Anaya ¿candidato a gobernador?

Una imagen comenzó a circular, quizá como ocurrencia, quizá como globo de ensayo: “Ricardo Anaya, gobernador de Querétaro”. En política pocas cosas aparecen porque sí. A veces se lanza un nombre simplemente para medir reacciones, escuchar silencios, provocar caras largas o descubrir quién se pone nervioso. Y por eso vale la pregunta: ¿Ricardo Anaya podría ser candidato del PAN al Gobierno de Querétaro en 2027?

Poder para intentarlo tiene. Eso es indiscutible.

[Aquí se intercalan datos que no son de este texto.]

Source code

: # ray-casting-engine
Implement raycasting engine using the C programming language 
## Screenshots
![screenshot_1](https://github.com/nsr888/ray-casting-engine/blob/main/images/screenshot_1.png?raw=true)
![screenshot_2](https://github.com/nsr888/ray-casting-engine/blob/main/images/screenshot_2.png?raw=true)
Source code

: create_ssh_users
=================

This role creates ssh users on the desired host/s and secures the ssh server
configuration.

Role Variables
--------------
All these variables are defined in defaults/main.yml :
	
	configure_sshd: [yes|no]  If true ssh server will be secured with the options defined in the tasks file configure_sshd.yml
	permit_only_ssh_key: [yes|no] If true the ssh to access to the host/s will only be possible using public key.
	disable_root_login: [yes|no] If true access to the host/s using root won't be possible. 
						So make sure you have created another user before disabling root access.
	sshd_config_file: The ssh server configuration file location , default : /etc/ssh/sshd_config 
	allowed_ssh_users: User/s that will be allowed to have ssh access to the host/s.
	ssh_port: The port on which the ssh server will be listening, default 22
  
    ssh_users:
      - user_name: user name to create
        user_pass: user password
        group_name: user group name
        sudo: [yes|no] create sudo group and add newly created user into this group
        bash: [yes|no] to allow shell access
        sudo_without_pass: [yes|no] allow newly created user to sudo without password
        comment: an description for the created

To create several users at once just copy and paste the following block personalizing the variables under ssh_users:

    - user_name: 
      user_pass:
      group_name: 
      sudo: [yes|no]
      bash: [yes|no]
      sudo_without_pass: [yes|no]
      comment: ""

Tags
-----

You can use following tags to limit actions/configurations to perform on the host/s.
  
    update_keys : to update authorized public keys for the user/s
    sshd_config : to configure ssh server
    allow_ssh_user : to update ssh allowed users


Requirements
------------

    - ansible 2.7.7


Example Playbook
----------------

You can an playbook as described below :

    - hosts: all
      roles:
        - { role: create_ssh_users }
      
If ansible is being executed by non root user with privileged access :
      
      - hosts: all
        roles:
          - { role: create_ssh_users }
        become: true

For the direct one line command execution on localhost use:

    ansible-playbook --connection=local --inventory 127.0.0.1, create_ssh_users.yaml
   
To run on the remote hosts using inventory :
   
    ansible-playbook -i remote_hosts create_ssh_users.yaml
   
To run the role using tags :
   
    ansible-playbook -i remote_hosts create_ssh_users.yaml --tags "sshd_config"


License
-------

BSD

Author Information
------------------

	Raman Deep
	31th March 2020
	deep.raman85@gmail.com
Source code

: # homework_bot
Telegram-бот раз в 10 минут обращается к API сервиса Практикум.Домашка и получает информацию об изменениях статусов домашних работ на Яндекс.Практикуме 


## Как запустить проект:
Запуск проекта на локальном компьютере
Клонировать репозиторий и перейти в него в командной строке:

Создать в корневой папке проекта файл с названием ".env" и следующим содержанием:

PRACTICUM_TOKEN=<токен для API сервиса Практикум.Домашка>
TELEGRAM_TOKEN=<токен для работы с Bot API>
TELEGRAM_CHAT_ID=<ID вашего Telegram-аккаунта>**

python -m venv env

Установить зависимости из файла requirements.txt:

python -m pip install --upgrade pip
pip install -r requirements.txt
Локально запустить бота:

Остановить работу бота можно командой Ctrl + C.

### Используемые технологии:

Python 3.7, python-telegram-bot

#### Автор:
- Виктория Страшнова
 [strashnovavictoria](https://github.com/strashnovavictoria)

Anaya sigue siendo uno de los políticos queretanos con mayor peso dentro de Acción Nacional. Tiene relaciones nacionales, conoce perfectamente la estructura partidista, conserva cuadros políticos en Querétaro y sabe operar como pocos. Es inteligente, disciplinado, posee una memoria extraordinaria, construye buenos argumentos y entiende la política como un tablero en el que cada movimiento tiene consecuencias.

Probablemente ningún político ligado a Querétaro de su generación llegó tan lejos. Fue dirigente nacional del PAN, diputado federal, protagonista del Pacto por México y candidato a la Presidencia de la República.

El problema de Ricardo Anaya nunca ha sido la falta de talento.

Su problema es otro: los votos.

Una cosa es controlar estructuras, construir acuerdos, mover piezas y ganar internas. Otra, completamente distinta, es pararse frente al ciudadano y conseguir que ese ciudadano quiera votar por ti.

Ahí está su principal debilidad.

Anaya nunca ha sido un político particularmente carismático. Tiene discurso, preparación y capacidad para debatir, pero difícilmente genera esa conexión emocional que sí tienen otros perfiles panistas. Agustín Dorantes la tiene. Felifer Macías también. Incluso políticos con menores capacidades técnicas que Anaya poseen algo indispensable en una elección constitucional: cercanía.

Porque las elecciones no se ganan solamente con inteligencia.

Se ganan gustándole a la gente.

Y el antecedente de 2018 pesa. Ricardo Anaya fue candidato presidencial y perdió ampliamente frente a Andrés Manuel López Obrador. Más importante aún para esta discusión: tampoco consiguió convertir a Querétaro en aquella fortaleza electoral personal que hubiera podido esperarse de quien tenía aquí buena parte de su historia política.

Eso no significa que sea irrelevante. Todo lo contrario.

Anaya tiene una enorme capacidad para construir candidaturas. Puede colocar piezas, generar condiciones, articular grupos y participar decisivamente en la definición del candidato panista a gobernador. Incluso podría tener suficiente fuerza interna para intentar convertirse él mismo en candidato.

Pero poder ser candidato y poder ganar una elección son dos cosas distintas.

Además está su historia dentro del PAN. Ricardo Anaya siempre ha sido un político de alta intensidad. Sus adversarios internos lo acusan desde hace años de una máxima muy sencilla: cuando compite, compite para ganar todo. No suele dejar espacios para medias tintas.

Su ascenso nacional explica mucho.

Fue cercano a Francisco Garrido, posteriormente creció dentro del panismo nacional, llegó a posiciones relevantes durante el gobierno de Felipe Calderón y encontró con Gustavo Madero una plataforma fundamental. Después terminó disputándole el poder al propio grupo que lo había impulsado.

Así es Anaya.

Un extraordinario jugador de ajedrez político.

El problema aparece cuando el ajedrecista tiene que convertirse en candidato.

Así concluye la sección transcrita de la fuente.